Zoning Adjustments, Variances, and Appeals

Projects that do not meet zoning requirements can revise the project to comply with the zoning code or may choose to pursue one of the following avenues:

  1. Request an administrative adjustment from staff (for a minor exception to the code),
  2. Request a zoning variance from the Board of Adjustment, or
  3. Appeal a zoning decision to the Board of Adjustment.

More detail on:

Administrative Adjustments

Administrative adjustments allow minor adjustments to the Denver Zoning Code when there is an unnecessary hardship or a need to comply with federal law. The adjustment is approved or denied by the zoning administrator, based on specific criteria outlined in Article 12 of the Denver Zoning Code.

Request an administrative adjustment through your assigned project reviewer. Your reviewer will advise you on what to submit, which typically includes an application, a narrative detailing the basis for the hardship, and additional documentation proving the hardship. An administrative review fee will apply. Most administrative adjustment decisions are made within three weeks of submitting a complete and final application.

Variances

A variance may be appropriate when a zoning permit is denied and there is an unnecessary hardship preventing the project from being able to comply with the zoning code.

All variance requests must meet the review criteria and definitions in Article 12 of the Denver Zoning Code.

Variance requests are decided by an independent Zoning Board of Adjustment, which holds a public hearing at which public comments and testimony are heard and considered.

Requesting a Variance

If your project reviewer has denied your project based on a zoning violation, you may inform the reviewer of your decision to request a variance. Your reviewer will prepare an “informal denial” form for you to submit to the Board of Adjustment. Most variance requests are submitted only after zoning staff have reviewed the entire project, so that all zoning violations are identified and you have an opportunity to revise your project to comply with as many standards as possible before requesting a variance.

Variance requests related to construction must submit two copies of a scaled site plan, floor plan, and elevation drawings to the Board. The Board will not accept an incomplete submittal for requesting a public hearing date.


I haven't applied for a zoning permit yet but I know I will need a variance.

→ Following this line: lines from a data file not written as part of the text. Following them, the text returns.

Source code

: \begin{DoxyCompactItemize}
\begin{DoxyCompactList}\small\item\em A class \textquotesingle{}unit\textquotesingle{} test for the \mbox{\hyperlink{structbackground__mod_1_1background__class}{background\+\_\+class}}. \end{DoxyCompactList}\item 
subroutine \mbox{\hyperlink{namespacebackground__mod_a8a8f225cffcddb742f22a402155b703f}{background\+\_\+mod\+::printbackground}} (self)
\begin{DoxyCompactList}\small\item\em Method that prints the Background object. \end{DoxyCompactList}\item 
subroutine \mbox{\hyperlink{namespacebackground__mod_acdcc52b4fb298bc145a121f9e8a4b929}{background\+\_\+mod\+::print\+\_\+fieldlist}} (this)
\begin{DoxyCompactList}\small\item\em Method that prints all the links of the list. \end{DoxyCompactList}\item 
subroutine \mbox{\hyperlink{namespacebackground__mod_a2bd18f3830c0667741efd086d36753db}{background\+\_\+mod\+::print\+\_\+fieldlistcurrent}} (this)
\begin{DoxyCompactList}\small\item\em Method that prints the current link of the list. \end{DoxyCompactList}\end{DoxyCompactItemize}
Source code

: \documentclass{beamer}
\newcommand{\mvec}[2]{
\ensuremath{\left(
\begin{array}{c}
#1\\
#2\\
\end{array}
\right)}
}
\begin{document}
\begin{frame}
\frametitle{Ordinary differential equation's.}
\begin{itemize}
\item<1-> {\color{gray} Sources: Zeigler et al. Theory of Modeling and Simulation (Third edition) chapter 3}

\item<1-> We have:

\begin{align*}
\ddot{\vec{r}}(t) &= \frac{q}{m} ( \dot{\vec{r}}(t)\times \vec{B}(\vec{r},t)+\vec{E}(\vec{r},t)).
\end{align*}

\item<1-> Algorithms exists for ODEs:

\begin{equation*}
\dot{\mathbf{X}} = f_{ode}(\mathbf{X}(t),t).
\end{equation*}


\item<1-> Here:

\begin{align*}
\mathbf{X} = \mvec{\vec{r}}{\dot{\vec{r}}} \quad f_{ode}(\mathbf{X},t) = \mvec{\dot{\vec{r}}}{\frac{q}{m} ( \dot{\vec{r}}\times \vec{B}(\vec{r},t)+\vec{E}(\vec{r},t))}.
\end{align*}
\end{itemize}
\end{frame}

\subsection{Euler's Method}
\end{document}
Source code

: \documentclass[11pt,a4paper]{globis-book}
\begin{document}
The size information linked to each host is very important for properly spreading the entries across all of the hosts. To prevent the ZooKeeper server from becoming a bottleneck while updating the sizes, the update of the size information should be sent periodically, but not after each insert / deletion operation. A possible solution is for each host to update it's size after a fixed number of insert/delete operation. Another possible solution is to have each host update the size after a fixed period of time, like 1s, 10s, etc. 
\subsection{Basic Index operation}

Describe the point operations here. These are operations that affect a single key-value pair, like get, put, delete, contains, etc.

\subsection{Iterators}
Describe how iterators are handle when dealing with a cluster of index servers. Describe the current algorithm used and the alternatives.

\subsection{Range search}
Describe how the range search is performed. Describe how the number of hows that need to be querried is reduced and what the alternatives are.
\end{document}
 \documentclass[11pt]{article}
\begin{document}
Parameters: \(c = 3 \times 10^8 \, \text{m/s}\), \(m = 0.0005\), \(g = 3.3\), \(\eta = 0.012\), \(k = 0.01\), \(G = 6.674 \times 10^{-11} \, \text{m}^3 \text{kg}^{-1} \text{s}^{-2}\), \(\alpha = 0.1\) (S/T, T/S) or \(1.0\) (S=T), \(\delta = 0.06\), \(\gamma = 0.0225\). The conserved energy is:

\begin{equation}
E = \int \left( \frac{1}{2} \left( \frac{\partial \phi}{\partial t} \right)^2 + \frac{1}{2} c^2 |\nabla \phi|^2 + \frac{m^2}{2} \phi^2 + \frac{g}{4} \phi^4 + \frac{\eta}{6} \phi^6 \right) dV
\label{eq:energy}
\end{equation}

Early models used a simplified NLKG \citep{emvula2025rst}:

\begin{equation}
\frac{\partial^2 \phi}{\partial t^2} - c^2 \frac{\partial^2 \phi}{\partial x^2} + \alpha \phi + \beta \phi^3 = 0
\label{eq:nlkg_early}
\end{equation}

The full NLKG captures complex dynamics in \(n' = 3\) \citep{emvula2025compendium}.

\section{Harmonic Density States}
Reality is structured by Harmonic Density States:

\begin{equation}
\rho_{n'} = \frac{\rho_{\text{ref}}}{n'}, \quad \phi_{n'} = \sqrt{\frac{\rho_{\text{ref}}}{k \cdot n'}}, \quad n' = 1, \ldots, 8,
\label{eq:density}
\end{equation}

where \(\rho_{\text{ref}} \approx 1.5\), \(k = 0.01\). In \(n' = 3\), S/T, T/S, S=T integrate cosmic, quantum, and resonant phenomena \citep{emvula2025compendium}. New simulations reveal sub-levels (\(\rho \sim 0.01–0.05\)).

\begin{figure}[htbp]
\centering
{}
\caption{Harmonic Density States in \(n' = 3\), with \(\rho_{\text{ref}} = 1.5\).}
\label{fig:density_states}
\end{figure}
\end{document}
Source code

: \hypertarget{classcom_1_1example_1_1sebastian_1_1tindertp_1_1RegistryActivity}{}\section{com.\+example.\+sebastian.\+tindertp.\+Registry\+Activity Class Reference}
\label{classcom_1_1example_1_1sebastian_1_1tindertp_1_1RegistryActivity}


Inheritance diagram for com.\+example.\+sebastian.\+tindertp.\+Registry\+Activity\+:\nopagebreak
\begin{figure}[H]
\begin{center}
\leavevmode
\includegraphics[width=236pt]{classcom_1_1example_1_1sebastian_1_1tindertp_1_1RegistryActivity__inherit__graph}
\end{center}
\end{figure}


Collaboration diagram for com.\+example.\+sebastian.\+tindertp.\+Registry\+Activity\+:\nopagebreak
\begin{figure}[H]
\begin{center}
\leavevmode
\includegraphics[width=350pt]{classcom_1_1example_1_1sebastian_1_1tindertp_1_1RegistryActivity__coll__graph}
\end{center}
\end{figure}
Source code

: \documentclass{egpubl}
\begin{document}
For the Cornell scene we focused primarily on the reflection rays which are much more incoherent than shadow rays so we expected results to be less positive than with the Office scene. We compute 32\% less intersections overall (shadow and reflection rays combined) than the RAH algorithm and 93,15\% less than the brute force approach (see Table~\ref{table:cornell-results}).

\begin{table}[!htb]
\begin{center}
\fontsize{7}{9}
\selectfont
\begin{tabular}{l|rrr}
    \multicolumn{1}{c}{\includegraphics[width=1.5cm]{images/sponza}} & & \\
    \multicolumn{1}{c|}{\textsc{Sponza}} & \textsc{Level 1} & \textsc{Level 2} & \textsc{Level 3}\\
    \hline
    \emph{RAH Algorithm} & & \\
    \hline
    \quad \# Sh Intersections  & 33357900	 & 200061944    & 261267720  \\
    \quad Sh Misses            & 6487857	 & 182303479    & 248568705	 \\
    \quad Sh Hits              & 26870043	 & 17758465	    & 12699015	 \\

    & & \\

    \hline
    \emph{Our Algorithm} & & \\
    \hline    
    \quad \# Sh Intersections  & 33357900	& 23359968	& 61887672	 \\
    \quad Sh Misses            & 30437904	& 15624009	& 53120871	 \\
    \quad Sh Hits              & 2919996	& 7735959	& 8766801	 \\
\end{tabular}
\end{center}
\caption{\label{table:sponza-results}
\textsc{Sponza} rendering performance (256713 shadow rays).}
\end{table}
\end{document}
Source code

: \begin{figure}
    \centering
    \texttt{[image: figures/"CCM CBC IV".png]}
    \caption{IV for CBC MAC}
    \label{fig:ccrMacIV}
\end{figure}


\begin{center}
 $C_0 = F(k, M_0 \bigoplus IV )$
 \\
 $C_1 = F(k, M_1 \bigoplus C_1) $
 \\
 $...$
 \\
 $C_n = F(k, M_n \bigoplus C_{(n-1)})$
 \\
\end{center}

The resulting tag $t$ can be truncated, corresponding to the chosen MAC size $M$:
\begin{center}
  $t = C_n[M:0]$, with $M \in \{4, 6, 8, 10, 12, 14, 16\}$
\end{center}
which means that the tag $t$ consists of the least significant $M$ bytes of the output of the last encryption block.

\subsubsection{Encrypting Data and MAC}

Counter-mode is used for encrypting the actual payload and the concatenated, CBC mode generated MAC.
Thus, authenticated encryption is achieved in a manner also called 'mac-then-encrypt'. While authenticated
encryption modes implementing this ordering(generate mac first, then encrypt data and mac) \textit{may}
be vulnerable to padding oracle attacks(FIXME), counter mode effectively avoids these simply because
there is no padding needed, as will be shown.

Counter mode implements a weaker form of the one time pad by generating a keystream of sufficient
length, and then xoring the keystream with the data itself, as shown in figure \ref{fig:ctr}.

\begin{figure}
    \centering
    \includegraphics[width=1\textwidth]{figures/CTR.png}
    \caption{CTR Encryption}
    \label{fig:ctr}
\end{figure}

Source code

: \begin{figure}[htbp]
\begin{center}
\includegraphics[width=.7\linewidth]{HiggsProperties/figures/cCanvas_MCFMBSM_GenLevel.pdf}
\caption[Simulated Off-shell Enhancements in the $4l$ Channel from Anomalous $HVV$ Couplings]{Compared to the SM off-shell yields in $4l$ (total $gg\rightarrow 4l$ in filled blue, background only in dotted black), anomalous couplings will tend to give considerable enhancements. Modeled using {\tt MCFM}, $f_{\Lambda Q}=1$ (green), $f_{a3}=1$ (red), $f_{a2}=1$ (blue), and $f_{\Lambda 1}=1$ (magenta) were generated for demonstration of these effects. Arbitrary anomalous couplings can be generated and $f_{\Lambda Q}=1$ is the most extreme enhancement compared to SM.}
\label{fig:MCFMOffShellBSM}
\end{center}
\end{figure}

All applicants must start by submitting a zoning application and project plans so zoning staff can review the entire project, even if you know your project will not meet zoning standards.

  • Why? Decisions of the Board of Adjustment apply only to the plans submitted. Reviewers must complete a full review before this point to identify which zoning standards are/are not met.

If you believe your project will meet the criteria for a variance, include a narrative on the zoning plans submitted for review that describes all items that do not conform to the zoning code. The submittal should include a brief explanation identifying the unnecessary hardship in complying with the strict letter of the zoning code, including the neighborhood context if appropriate.


Zoning decisions are not a building permit.

Zoning approval does not mean the project meets building codes. A separate building code review will still be required before construction can begin. Please take building codes into account when designing plans, even for a zoning-only review, as changes in the future to meet building or other requirements may void any zoning variance or appeal granted.

Appeals

If you believe that zoning staff erred in interpreting or applying the zoning code’s standards, you may appeal the decision to the Board of Adjustment. Actions of the zoning administrator, zoning permitting staff, or zoning inspectors may be appealed to the Board. Examples of final staff actions that may be appealed include issuing or denying a zoning permit; issuing an enforcement cease and desist order; or issuing a written code interpretation or use determination. Appeals must be submitted within 15 days of the zoning decision.

The Board will consider the appeal only after a noticed public hearing and opportunity for public comment and testimony. All final actions and decisions of zoning staff are presumed correct unless the appellant can present substantial evidence to overcome the presumption. The Board of Adjustment may grant an appeal only if the Board finds staff took final action based on an error in applying or interpreting the zoning code.